Please transcribe exactly the lines from the first line of the records below through the line containing "Elsőként klónozzuk a", including both, and omit all pictures.

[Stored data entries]
____
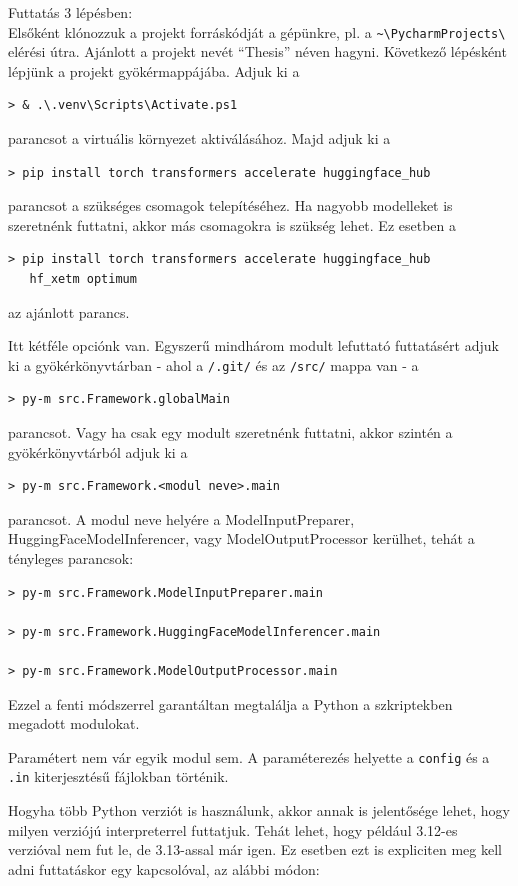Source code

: \documentclass[12pt]{report}
\begin{document}
    Futtatás 3 lépésben:\\
    Elsőként klónozzuk a projekt forráskódját a gépünkre, pl. a \verb|~\PycharmProjects\| elérési útra. Ajánlott a projekt nevét ``Thesis'' néven hagyni.
    Következő lépésként lépjünk a projekt gyökérmappájába. Adjuk ki a \begin{lstlisting}
> & .\.venv\Scripts\Activate.ps1
    \end{lstlisting} parancsot a virtuális környezet aktiválásához. Majd adjuk ki a \begin{lstlisting}
> pip install torch transformers accelerate huggingface_hub
    \end{lstlisting} parancsot a szükséges csomagok telepítéséhez. Ha nagyobb modelleket is szeretnénk futtatni, akkor más csomagokra is szükség lehet. Ez esetben a 
    \begin{lstlisting}
> pip install torch transformers accelerate huggingface_hub
   hf_xetm optimum
    \end{lstlisting} az ajánlott parancs.

    Itt kétféle opciónk van. Egyszerű mindhárom modult lefuttató futtatásért adjuk ki a gyökérkönyvtárban - ahol a \texttt{\allowbreak /.git/} és az \texttt{\allowbreak /src/} mappa van - a
    \begin{lstlisting}
> py-m src.Framework.globalMain
    \end{lstlisting} parancsot. Vagy ha csak egy modult szeretnénk futtatni, akkor szintén a gyökérkönyvtárból adjuk ki a \begin{lstlisting}
> py-m src.Framework.<modul neve>.main
    \end{lstlisting}
    parancsot. A modul neve helyére a ModelInputPreparer, HuggingFaceModelInferencer, vagy ModelOutputProcessor kerülhet, tehát a tényleges parancsok:
    \begin{lstlisting}
> py-m src.Framework.ModelInputPreparer.main

> py-m src.Framework.HuggingFaceModelInferencer.main

> py-m src.Framework.ModelOutputProcessor.main

    \end{lstlisting}
    Ezzel a fenti módszerrel garantáltan megtalálja a Python a szkriptekben megadott modulokat.

    Paramétert nem vár egyik modul sem.
    A paraméterezés helyette a \texttt{\allowbreak config} és a \texttt{\allowbreak .in} kiterjesztésű fájlokban történik.

    Hogyha több Python verziót is használunk, akkor annak is jelentősége lehet, hogy milyen verziójú interpreterrel futtatjuk. Tehát lehet, hogy például 3.12-es verzióval nem fut le, de 3.13-assal már igen. Ez esetben ezt is expliciten meg kell adni futtatáskor egy kapcsolóval, az alábbi módon:
\end{document}
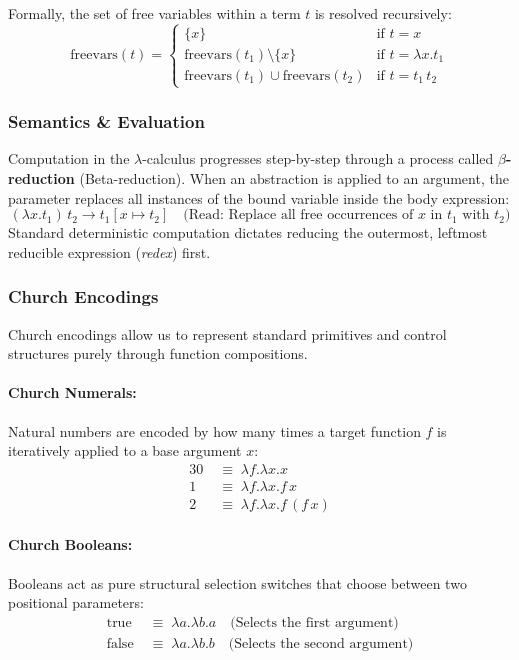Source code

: \documentclass{article}
\begin{document}
Formally, the set of free variables within a term $t$ is resolved recursively:
\[
\text{freevars}(t) = \begin{cases}
  \{x\} & \text{if } t = x \\
  \text{freevars}(t_1) \setminus \{x\} & \text{if } t = \lambda x . t_1 \\
  \text{freevars}(t_1) \cup \text{freevars}(t_2) & \text{if } t = t_1 \, t_2
\end{cases}
\]

\subsubsection{Semantics \& Evaluation}
Computation in the $\lambda$-calculus progresses step-by-step through a process called \textbf{$\beta$-reduction} (Beta-reduction). When an abstraction is applied to an argument, the parameter replaces all instances of the bound variable inside the body expression:
\[
(\lambda x . t_1) \, t_2 \to t_1[x \mapsto t_2] \quad \text{(Read: Replace all free occurrences of } x \text{ in } t_1 \text{ with } t_2\text{)}
\]
Standard deterministic computation dictates reducing the outermost, leftmost reducible expression (\textit{redex}) first.

\subsubsection{Church Encodings}
Church encodings allow us to represent standard primitives and control structures purely through function compositions.

\paragraph{Church Numerals:} Natural numbers are encoded by how many times a target function $f$ is iteratively applied to a base argument $x$:
\begin{alignat*}{3}
  0 & \;\equiv\; \lambda f . \lambda x . x \\
  1 & \;\equiv\; \lambda f . \lambda x . f \, x \\
  2 & \;\equiv\; \lambda f . \lambda x . f \, (f \, x)
\end{alignat*}

\paragraph{Church Booleans:} Booleans act as pure structural selection switches that choose between two positional parameters:
\begin{align*}
  \text{true}  & \;\equiv\; \lambda a . \lambda b . a \quad \text{(Selects the first argument)} \\
  \text{false} & \;\equiv\; \lambda a . \lambda b . b \quad \text{(Selects the second argument)}
\end{align*}
\end{document}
____
**RESULT OF THE EXERCISE:**
Source code

: \documentclass[12pt]{report}
\begin{document}
    Futtatás 3 lépésben:\\
    Elsőként klónozzuk a projekt forráskódját a gépünkre, pl. a \verb|~\PycharmProjects\| elérési útra. Ajánlott a projekt nevét ``Thesis'' néven hagyni.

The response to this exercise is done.